The pictures are to be omitted when the entries are reproduced exactly.

> [Records from a data source]:
========================================================================

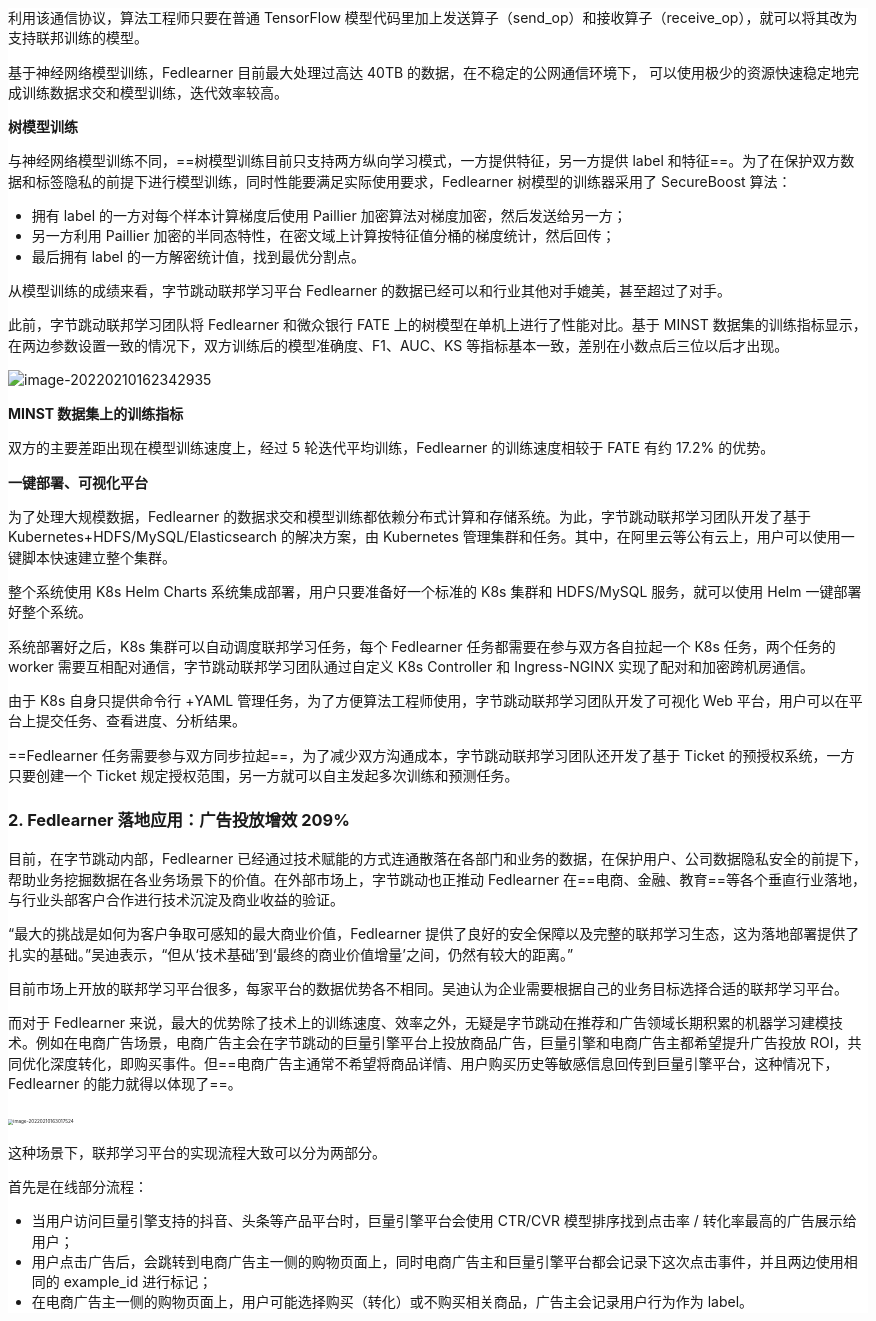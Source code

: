 利用该通信协议，算法工程师只要在普通 TensorFlow 模型代码里加上发送算子（send_op）和接收算子（receive_op），就可以将其改为支持联邦训练的模型。

基于神经网络模型训练，Fedlearner 目前最大处理过高达 40TB 的数据，在不稳定的公网通信环境下， 可以使用极少的资源快速稳定地完成训练数据求交和模型训练，迭代效率较高。

**树模型训练**

与神经网络模型训练不同，==树模型训练目前只支持两方纵向学习模式，一方提供特征，另一方提供 label 和特征==。为了在保护双方数据和标签隐私的前提下进行模型训练，同时性能要满足实际使用要求，Fedlearner 树模型的训练器采用了 SecureBoost 算法：

- 拥有 label 的一方对每个样本计算梯度后使用 Paillier 加密算法对梯度加密，然后发送给另一方；
- 另一方利用 Paillier 加密的半同态特性，在密文域上计算按特征值分桶的梯度统计，然后回传；
- 最后拥有 label 的一方解密统计值，找到最优分割点。

从模型训练的成绩来看，字节跳动联邦学习平台 Fedlearner 的数据已经可以和行业其他对手媲美，甚至超过了对手。

此前，字节跳动联邦学习团队将 Fedlearner 和微众银行 FATE 上的树模型在单机上进行了性能对比。基于 MINST 数据集的训练指标显示，在两边参数设置一致的情况下，双方训练后的模型准确度、F1、AUC、KS 等指标基本一致，差别在小数点后三位以后才出现。

![image-20220210162342935](D:\Notes\raw_images\image-20220210162342935.png)

**MINST 数据集上的训练指标**

双方的主要差距出现在模型训练速度上，经过 5 轮迭代平均训练，Fedlearner 的训练速度相较于 FATE 有约 17.2% 的优势。

**一键部署、可视化平台**

为了处理大规模数据，Fedlearner 的数据求交和模型训练都依赖分布式计算和存储系统。为此，字节跳动联邦学习团队开发了基于 Kubernetes+HDFS/MySQL/Elasticsearch 的解决方案，由 Kubernetes 管理集群和任务。其中，在阿里云等公有云上，用户可以使用一键脚本快速建立整个集群。

整个系统使用 K8s Helm Charts 系统集成部署，用户只要准备好一个标准的 K8s 集群和 HDFS/MySQL 服务，就可以使用 Helm 一键部署好整个系统。

系统部署好之后，K8s 集群可以自动调度联邦学习任务，每个 Fedlearner 任务都需要在参与双方各自拉起一个 K8s 任务，两个任务的 worker 需要互相配对通信，字节跳动联邦学习团队通过自定义 K8s Controller 和 Ingress-NGINX 实现了配对和加密跨机房通信。

由于 K8s 自身只提供命令行 +YAML 管理任务，为了方便算法工程师使用，字节跳动联邦学习团队开发了可视化 Web 平台，用户可以在平台上提交任务、查看进度、分析结果。

==Fedlearner 任务需要参与双方同步拉起==，为了减少双方沟通成本，字节跳动联邦学习团队还开发了基于 Ticket 的预授权系统，一方只要创建一个 Ticket 规定授权范围，另一方就可以自主发起多次训练和预测任务。

### 2. Fedlearner 落地应用：广告投放增效 209%

目前，在字节跳动内部，Fedlearner 已经通过技术赋能的方式连通散落在各部门和业务的数据，在保护用户、公司数据隐私安全的前提下，帮助业务挖掘数据在各业务场景下的价值。在外部市场上，字节跳动也正推动 Fedlearner 在==电商、金融、教育==等各个垂直行业落地，与行业头部客户合作进行技术沉淀及商业收益的验证。

“最大的挑战是如何为客户争取可感知的最大商业价值，Fedlearner 提供了良好的安全保障以及完整的联邦学习生态，这为落地部署提供了扎实的基础。”吴迪表示，“但从‘技术基础’到‘最终的商业价值增量’之间，仍然有较大的距离。”

目前市场上开放的联邦学习平台很多，每家平台的数据优势各不相同。吴迪认为企业需要根据自己的业务目标选择合适的联邦学习平台。

而对于 Fedlearner 来说，最大的优势除了技术上的训练速度、效率之外，无疑是字节跳动在推荐和广告领域长期积累的机器学习建模技术。例如在电商广告场景，电商广告主会在字节跳动的巨量引擎平台上投放商品广告，巨量引擎和电商广告主都希望提升广告投放 ROI，共同优化深度转化，即购买事件。但==电商广告主通常不希望将商品详情、用户购买历史等敏感信息回传到巨量引擎平台，这种情况下，Fedlearner 的能力就得以体现了==。

<img src="D:\Notes\raw_images\image-20220210163017524.png" alt="image-20220210163017524" style="zoom: 33%;" />

这种场景下，联邦学习平台的实现流程大致可以分为两部分。

首先是在线部分流程：

- 当用户访问巨量引擎支持的抖音、头条等产品平台时，巨量引擎平台会使用 CTR/CVR 模型排序找到点击率 / 转化率最高的广告展示给用户；
- 用户点击广告后，会跳转到电商广告主一侧的购物页面上，同时电商广告主和巨量引擎平台都会记录下这次点击事件，并且两边使用相同的 example_id 进行标记；
- 在电商广告主一侧的购物页面上，用户可能选择购买（转化）或不购买相关商品，广告主会记录用户行为作为 label。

========================================================================

> [Task answer]:
Source code

: 利用该通信协议，算法工程师只要在普通 TensorFlow 模型代码里加上发送算子（send_op）和接收算子（receive_op），就可以将其改为支持联邦训练的模型。

基于神经网络模型训练，Fedlearner 目前最大处理过高达 40TB 的数据，在不稳定的公网通信环境下， 可以使用极少的资源快速稳定地完成训练数据求交和模型训练，迭代效率较高。

**树模型训练**

与神经网络模型训练不同，==树模型训练目前只支持两方纵向学习模式，一方提供特征，另一方提供 label 和特征==。为了在保护双方数据和标签隐私的前提下进行模型训练，同时性能要满足实际使用要求，Fedlearner 树模型的训练器采用了 SecureBoost 算法：

- 拥有 label 的一方对每个样本计算梯度后使用 Paillier 加密算法对梯度加密，然后发送给另一方；
- 另一方利用 Paillier 加密的半同态特性，在密文域上计算按特征值分桶的梯度统计，然后回传；
- 最后拥有 label 的一方解密统计值，找到最优分割点。

从模型训练的成绩来看，字节跳动联邦学习平台 Fedlearner 的数据已经可以和行业其他对手媲美，甚至超过了对手。

此前，字节跳动联邦学习团队将 Fedlearner 和微众银行 FATE 上的树模型在单机上进行了性能对比。基于 MINST 数据集的训练指标显示，在两边参数设置一致的情况下，双方训练后的模型准确度、F1、AUC、KS 等指标基本一致，差别在小数点后三位以后才出现。

![image-20220210162342935](D:\Notes\raw_images\image-20220210162342935.png)

**MINST 数据集上的训练指标**

双方的主要差距出现在模型训练速度上，经过 5 轮迭代平均训练，Fedlearner 的训练速度相较于 FATE 有约 17.2% 的优势。

**一键部署、可视化平台**

为了处理大规模数据，Fedlearner 的数据求交和模型训练都依赖分布式计算和存储系统。为此，字节跳动联邦学习团队开发了基于 Kubernetes+HDFS/MySQL/Elasticsearch 的解决方案，由 Kubernetes 管理集群和任务。其中，在阿里云等公有云上，用户可以使用一键脚本快速建立整个集群。

整个系统使用 K8s Helm Charts 系统集成部署，用户只要准备好一个标准的 K8s 集群和 HDFS/MySQL 服务，就可以使用 Helm 一键部署好整个系统。

系统部署好之后，K8s 集群可以自动调度联邦学习任务，每个 Fedlearner 任务都需要在参与双方各自拉起一个 K8s 任务，两个任务的 worker 需要互相配对通信，字节跳动联邦学习团队通过自定义 K8s Controller 和 Ingress-NGINX 实现了配对和加密跨机房通信。

由于 K8s 自身只提供命令行 +YAML 管理任务，为了方便算法工程师使用，字节跳动联邦学习团队开发了可视化 Web 平台，用户可以在平台上提交任务、查看进度、分析结果。

==Fedlearner 任务需要参与双方同步拉起==，为了减少双方沟通成本，字节跳动联邦学习团队还开发了基于 Ticket 的预授权系统，一方只要创建一个 Ticket 规定授权范围，另一方就可以自主发起多次训练和预测任务。

### 2. Fedlearner 落地应用：广告投放增效 209%

目前，在字节跳动内部，Fedlearner 已经通过技术赋能的方式连通散落在各部门和业务的数据，在保护用户、公司数据隐私安全的前提下，帮助业务挖掘数据在各业务场景下的价值。在外部市场上，字节跳动也正推动 Fedlearner 在==电商、金融、教育==等各个垂直行业落地，与行业头部客户合作进行技术沉淀及商业收益的验证。

“最大的挑战是如何为客户争取可感知的最大商业价值，Fedlearner 提供了良好的安全保障以及完整的联邦学习生态，这为落地部署提供了扎实的基础。”吴迪表示，“但从‘技术基础’到‘最终的商业价值增量’之间，仍然有较大的距离。”

目前市场上开放的联邦学习平台很多，每家平台的数据优势各不相同。吴迪认为企业需要根据自己的业务目标选择合适的联邦学习平台。

而对于 Fedlearner 来说，最大的优势除了技术上的训练速度、效率之外，无疑是字节跳动在推荐和广告领域长期积累的机器学习建模技术。例如在电商广告场景，电商广告主会在字节跳动的巨量引擎平台上投放商品广告，巨量引擎和电商广告主都希望提升广告投放 ROI，共同优化深度转化，即购买事件。但==电商广告主通常不希望将商品详情、用户购买历史等敏感信息回传到巨量引擎平台，这种情况下，Fedlearner 的能力就得以体现了==。

<img src="D:\Notes\raw_images\image-20220210163017524.png" alt="image-20220210163017524" style="zoom: 33%;" />

这种场景下，联邦学习平台的实现流程大致可以分为两部分。

首先是在线部分流程：

- 当用户访问巨量引擎支持的抖音、头条等产品平台时，巨量引擎平台会使用 CTR/CVR 模型排序找到点击率 / 转化率最高的广告展示给用户；
- 用户点击广告后，会跳转到电商广告主一侧的购物页面上，同时电商广告主和巨量引擎平台都会记录下这次点击事件，并且两边使用相同的 example_id 进行标记；
- 在电商广告主一侧的购物页面上，用户可能选择购买（转化）或不购买相关商品，广告主会记录用户行为作为 label。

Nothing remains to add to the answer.